Dealing with large number of text strings

Dealing with large number of text strings - c#

My project when it is running, will collect a large number of string text block (about 20K and largest I have seen is about 200K of them) in short span of time and store them in a relational database. Each of the string text is relatively small and the average would be about 15 short lines (about 300 characters). The current implementation is in C# (VS2008), .NET 3.5 and backend DBMS is Ms. SQL Server 2005
Performance and storage are both important concern of the project, but the priority will be performance first, then storage. I am looking for answers to these:
Should I compress the text before storing them in DB? or let SQL Server worry about compacting the storage?
Do you know what will be the best compression algorithm/library to use for this context that gives me the best performance? Currently I just use the standard GZip in .NET framework
Do you know any best practices to deal with this? I welcome outside the box suggestions as long as it is implementable in .NET framework? (it is a big project and this requirements is only a small part of it)
EDITED: I will keep adding to this to clarify points raised
I don't need text indexing or searching on these text. I just need to be able to retrieve them in later stage for display as a text block using its primary key.
I have a working solution implemented as above and SQL Server has no issue at all handling it. This program will run quite often and need to work with large data context so you can imagine the size will grow very rapidly hence every optimization I can do will help.

The strings are, on average, 300 characters each. That's either 300 or 600 bytes, depending on Unicode settings. Let's say you use a varchar(4000) column and use (on average) 300 bytes each.
Then you have up to 200,000 of these to store in a database.
That's less than 60 MB of storage. In the land of databases, that is, quite frankly, peanuts. 60 GB of storage is what I'd call a "medium" database.
At this point in time, even thinking about compression is premature optimization. SQL Server can handle this amount of text without breaking a sweat. Barring any system constraints that you haven't mentioned, I would not concern myself with any of this until and unless you actually start to see performance problems - and even then it will likely be the result of something else, like a poor indexing strategy.
And compressing certain kinds of data, especially very small amounts of data (and 300 bytes is definitely small), can actually sometimes yield worse results. You could end up with "compressed" data that is actually larger than the original data. I'm guessing that most of the time, the compressed size will probably be very close to the original size.
SQL Server 2008 can perform page-level compression, which would be a somewhat more useful optimization, but you're on SQL Server 2005. So no, definitely don't bother trying to compress individual values or rows, it's not going to be worth the effort and may actually make things worse.

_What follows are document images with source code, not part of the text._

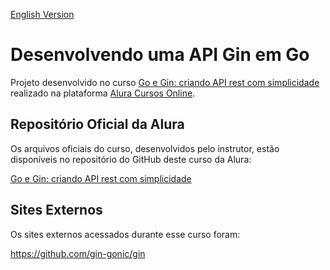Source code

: [English Version](README.EN.md)

# Desenvolvendo uma API Gin em Go

Projeto desenvolvido no curso [Go e Gin: criando API rest com simplicidade](https://cursos.alura.com.br/course/go-gin-api-rest-simplicidade) realizado na plataforma [Alura Cursos Online](https://alura.com.br/).

## Repositório Oficial da Alura

Os arquivos oficiais do curso, desenvolvidos pelo instrutor, estão disponíveis no repositório do GitHub deste curso da Alura:

[Go e Gin: criando API rest com simplicidade](https://github.com/alura-cursos/api_rest_gin_go)

## Sites Externos

Os sites externos acessados durante esse curso foram:

https://github.com/gin-gonic/gin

If you can upgrade to SQL Server 2008, I would recommend just turning on page compression, as detailed here: http://msdn.microsoft.com/en-us/library/cc280449.aspx
As an example, you can create a compressed table like this:
CREATE TABLE T1
(c1 int, c2 nvarchar(50) )
WITH (DATA_COMPRESSION = PAGE);
If you can't use compression in the database, unfortunately your strings (no more than 300 chars) are not going to be worthwhile to compress using something like System.IO.Compression. I suppose you could try it, though.

Compression will consume resources and typically will hurt performance where significant time is just local communication and processing.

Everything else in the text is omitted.